» ABOUT THIS TASK
Gather every line from the entries below that includes "make".
====
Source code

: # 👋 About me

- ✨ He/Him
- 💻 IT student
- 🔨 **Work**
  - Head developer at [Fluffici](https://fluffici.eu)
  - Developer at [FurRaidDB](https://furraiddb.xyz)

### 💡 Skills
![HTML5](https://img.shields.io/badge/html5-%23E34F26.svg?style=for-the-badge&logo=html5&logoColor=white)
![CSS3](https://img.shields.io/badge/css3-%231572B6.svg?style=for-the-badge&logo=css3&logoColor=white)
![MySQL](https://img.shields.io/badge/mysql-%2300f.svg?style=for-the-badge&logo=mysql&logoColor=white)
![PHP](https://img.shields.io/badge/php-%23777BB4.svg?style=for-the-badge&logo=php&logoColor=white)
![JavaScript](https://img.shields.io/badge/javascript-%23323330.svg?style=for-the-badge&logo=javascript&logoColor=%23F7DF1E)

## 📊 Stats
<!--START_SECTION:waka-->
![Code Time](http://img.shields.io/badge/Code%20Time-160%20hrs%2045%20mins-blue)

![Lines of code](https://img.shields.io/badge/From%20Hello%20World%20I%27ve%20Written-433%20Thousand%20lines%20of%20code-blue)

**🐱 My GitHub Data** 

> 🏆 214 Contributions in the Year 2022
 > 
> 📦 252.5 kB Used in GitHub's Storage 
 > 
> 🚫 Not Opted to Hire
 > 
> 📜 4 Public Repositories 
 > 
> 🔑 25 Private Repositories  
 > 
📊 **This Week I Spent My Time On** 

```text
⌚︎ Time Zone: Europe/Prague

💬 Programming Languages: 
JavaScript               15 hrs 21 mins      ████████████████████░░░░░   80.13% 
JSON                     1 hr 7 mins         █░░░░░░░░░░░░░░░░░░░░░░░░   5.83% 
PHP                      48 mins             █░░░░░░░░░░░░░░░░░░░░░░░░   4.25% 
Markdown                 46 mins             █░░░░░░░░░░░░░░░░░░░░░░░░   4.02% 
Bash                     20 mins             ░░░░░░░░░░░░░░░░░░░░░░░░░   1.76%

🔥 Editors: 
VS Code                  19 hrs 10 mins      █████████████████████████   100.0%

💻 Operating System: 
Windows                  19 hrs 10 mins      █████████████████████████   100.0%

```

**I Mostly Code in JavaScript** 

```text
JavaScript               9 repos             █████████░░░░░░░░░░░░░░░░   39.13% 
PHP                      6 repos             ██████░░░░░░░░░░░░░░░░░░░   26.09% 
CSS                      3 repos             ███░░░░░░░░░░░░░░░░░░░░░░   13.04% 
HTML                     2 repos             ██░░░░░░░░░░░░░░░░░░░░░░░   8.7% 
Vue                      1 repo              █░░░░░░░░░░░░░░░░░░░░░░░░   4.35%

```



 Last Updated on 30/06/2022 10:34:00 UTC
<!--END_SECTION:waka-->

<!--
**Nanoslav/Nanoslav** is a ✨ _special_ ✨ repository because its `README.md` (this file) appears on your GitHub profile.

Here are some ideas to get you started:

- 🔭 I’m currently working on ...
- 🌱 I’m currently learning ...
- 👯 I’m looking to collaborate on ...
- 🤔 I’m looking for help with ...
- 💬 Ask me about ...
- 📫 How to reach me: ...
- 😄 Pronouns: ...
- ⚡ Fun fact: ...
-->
====
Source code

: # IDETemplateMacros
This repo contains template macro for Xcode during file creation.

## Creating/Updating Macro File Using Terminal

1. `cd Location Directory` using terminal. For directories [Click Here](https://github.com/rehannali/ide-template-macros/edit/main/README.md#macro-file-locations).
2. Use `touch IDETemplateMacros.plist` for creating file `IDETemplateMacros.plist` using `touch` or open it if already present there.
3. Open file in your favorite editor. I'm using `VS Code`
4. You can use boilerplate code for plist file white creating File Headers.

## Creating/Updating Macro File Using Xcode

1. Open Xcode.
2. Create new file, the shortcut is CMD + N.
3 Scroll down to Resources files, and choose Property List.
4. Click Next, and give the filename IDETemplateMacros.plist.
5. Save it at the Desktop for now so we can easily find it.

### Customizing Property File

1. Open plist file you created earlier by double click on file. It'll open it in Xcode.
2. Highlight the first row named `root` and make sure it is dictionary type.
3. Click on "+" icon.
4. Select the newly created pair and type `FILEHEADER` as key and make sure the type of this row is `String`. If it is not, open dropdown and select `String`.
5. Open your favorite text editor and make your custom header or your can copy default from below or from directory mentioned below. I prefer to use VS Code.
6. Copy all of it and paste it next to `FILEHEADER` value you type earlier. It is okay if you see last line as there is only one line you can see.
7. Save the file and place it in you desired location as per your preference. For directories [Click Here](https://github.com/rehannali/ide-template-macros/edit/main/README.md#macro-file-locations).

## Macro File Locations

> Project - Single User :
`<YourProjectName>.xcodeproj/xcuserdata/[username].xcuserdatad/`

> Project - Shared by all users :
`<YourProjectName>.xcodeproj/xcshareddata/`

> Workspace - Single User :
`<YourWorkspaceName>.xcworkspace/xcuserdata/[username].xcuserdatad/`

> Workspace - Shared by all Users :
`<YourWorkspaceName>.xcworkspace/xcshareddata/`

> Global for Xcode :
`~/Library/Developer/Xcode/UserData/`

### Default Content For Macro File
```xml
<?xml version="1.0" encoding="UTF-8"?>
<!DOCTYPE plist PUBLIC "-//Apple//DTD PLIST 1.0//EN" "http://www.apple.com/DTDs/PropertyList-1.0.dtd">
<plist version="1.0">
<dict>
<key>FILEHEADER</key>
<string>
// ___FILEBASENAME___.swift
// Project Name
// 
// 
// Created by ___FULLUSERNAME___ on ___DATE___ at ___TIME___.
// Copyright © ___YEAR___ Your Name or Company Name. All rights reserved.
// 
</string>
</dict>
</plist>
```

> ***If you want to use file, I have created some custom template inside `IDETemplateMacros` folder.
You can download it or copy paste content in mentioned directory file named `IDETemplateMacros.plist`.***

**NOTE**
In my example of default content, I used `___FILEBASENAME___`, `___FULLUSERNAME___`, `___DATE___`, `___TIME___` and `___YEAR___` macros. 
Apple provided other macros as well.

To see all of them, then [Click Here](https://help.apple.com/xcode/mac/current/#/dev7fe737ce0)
====
» SOLUTION TO THE EXERCISE
2. Highlight the first row named `root` and make sure it is dictionary type.
4. Select the newly created pair and type `FILEHEADER` as key and make sure the type of this row is `String`. If it is not, open dropdown and select `String`.
5. Open your favorite text editor and make your custom header or your can copy default from below or from directory mentioned below. I prefer to use VS Code.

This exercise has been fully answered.